> **Work required**:
Below this line is the material. Write out only its lines from the one containing "O presente documento" through the one containing "### Diagramas UML Dinâmicos", both kept, exactly.

┏━━

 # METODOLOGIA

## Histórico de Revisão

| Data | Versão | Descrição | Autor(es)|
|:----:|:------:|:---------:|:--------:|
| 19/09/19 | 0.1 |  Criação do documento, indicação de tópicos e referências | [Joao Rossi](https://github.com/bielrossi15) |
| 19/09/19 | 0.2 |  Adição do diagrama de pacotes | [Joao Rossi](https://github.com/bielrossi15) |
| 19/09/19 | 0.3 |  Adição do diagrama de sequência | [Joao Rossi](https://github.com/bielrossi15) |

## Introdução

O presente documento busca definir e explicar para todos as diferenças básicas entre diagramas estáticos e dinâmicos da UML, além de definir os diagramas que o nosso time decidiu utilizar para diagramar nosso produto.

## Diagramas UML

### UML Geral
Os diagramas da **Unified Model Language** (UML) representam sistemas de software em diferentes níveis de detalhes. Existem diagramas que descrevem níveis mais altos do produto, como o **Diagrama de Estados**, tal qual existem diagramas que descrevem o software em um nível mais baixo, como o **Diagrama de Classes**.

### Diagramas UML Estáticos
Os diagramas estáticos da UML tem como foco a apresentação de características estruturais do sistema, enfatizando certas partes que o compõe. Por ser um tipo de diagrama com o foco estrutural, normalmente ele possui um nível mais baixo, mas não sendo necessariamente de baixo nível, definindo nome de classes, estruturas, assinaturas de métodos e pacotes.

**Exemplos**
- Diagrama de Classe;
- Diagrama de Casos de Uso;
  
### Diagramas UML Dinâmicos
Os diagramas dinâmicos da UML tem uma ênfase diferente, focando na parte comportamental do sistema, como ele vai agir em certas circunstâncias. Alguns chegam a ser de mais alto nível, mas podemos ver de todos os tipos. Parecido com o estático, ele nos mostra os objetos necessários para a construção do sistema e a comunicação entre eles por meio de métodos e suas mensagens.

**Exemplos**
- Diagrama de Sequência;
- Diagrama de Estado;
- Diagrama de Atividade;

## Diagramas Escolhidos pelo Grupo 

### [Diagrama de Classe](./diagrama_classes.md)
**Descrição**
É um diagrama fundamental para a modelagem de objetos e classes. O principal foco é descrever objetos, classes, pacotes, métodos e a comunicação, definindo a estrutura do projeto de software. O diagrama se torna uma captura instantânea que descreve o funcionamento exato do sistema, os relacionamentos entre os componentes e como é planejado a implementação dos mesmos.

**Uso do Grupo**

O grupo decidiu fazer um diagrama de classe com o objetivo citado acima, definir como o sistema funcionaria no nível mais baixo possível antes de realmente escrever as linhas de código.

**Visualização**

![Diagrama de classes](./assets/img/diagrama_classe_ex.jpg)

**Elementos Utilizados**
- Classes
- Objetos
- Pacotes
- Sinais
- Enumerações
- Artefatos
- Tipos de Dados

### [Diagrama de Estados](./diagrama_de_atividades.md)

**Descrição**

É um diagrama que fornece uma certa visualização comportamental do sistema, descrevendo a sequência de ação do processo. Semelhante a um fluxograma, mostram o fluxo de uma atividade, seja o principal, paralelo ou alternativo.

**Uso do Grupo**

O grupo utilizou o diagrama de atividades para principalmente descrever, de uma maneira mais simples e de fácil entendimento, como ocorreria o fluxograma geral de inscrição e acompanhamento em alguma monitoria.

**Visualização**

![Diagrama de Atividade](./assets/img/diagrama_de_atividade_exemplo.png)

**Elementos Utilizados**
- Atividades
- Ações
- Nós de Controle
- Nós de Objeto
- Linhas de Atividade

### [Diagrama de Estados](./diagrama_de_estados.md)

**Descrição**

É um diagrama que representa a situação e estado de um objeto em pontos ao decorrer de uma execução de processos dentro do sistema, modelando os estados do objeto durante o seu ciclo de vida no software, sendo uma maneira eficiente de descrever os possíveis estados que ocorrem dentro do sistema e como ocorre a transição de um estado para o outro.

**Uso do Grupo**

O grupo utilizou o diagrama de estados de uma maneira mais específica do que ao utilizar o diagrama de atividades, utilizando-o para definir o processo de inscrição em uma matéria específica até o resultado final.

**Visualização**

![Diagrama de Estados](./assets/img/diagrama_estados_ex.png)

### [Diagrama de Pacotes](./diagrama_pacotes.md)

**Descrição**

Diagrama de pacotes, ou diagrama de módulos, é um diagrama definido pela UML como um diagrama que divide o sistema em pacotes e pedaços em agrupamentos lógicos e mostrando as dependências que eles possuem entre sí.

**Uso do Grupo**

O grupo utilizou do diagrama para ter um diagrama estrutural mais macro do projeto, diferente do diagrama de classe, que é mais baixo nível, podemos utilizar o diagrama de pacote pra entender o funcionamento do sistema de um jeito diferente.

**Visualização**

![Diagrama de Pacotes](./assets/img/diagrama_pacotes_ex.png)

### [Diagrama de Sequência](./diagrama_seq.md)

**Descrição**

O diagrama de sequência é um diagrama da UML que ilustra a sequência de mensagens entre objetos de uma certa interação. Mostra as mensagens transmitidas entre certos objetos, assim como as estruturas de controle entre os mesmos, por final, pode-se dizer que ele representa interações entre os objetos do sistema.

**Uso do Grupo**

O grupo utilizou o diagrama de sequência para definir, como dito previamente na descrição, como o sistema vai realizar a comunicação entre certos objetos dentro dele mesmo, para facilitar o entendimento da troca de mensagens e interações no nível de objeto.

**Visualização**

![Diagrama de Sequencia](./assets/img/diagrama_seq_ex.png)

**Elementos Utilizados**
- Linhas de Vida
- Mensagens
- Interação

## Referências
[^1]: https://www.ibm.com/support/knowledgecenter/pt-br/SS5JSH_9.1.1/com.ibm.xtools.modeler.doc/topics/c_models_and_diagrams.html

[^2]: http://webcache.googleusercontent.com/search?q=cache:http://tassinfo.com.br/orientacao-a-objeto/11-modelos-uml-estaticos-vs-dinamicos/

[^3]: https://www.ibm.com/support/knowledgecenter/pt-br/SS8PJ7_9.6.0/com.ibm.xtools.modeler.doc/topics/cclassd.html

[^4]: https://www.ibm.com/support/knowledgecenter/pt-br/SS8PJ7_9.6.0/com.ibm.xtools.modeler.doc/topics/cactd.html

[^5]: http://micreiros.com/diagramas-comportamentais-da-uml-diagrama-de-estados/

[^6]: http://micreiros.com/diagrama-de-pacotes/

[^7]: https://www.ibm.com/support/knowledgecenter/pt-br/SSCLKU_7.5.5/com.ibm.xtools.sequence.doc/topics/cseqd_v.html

┗━━
┏━━

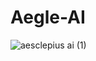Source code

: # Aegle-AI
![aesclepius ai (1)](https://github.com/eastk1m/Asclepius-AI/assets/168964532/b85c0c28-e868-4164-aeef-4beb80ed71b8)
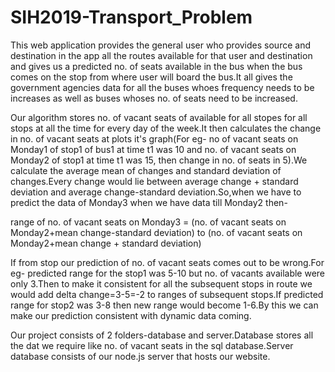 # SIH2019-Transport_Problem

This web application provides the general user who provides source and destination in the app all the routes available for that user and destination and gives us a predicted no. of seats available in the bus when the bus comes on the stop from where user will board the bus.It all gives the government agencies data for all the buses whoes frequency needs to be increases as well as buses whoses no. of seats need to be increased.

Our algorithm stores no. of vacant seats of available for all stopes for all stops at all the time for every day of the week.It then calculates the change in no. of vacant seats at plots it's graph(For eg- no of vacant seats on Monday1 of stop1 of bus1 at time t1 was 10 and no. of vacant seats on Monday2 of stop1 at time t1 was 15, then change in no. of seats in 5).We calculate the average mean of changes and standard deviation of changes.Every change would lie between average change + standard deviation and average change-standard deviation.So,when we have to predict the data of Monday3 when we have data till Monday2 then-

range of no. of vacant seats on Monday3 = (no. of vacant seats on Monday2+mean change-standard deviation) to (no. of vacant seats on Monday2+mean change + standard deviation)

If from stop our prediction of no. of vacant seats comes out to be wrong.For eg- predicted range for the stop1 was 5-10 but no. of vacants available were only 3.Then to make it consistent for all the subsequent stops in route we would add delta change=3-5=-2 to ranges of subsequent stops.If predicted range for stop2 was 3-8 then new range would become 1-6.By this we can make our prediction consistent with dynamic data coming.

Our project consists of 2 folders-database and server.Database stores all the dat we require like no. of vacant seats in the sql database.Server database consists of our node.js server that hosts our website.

┗━━

> **Answer to the problem**:
O presente documento busca definir e explicar para todos as diferenças básicas entre diagramas estáticos e dinâmicos da UML, além de definir os diagramas que o nosso time decidiu utilizar para diagramar nosso produto.

## Diagramas UML

### UML Geral
Os diagramas da **Unified Model Language** (UML) representam sistemas de software em diferentes níveis de detalhes. Existem diagramas que descrevem níveis mais altos do produto, como o **Diagrama de Estados**, tal qual existem diagramas que descrevem o software em um nível mais baixo, como o **Diagrama de Classes**.

### Diagramas UML Estáticos
Os diagramas estáticos da UML tem como foco a apresentação de características estruturais do sistema, enfatizando certas partes que o compõe. Por ser um tipo de diagrama com o foco estrutural, normalmente ele possui um nível mais baixo, mas não sendo necessariamente de baixo nível, definindo nome de classes, estruturas, assinaturas de métodos e pacotes.

**Exemplos**
- Diagrama de Classe;
- Diagrama de Casos de Uso;
  
### Diagramas UML Dinâmicos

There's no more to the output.